Required work. Give the number of lines in the entries that contain "LSTM". State only the count.

Input material.

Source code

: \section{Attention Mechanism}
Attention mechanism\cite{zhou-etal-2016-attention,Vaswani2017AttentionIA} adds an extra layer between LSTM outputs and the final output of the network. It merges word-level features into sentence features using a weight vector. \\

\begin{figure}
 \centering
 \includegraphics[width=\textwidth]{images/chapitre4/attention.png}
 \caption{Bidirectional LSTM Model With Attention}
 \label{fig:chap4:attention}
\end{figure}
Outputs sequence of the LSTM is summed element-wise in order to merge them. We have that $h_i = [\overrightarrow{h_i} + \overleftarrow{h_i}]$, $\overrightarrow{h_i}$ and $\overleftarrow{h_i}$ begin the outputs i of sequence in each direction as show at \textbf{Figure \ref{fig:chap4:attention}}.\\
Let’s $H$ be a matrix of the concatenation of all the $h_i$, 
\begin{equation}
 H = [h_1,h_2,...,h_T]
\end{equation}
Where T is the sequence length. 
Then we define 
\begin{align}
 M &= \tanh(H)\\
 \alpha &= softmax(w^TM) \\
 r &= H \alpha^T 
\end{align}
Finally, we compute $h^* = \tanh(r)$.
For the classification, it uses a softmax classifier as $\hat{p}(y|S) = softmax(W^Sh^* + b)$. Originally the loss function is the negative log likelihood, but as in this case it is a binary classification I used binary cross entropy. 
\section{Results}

Output below. 3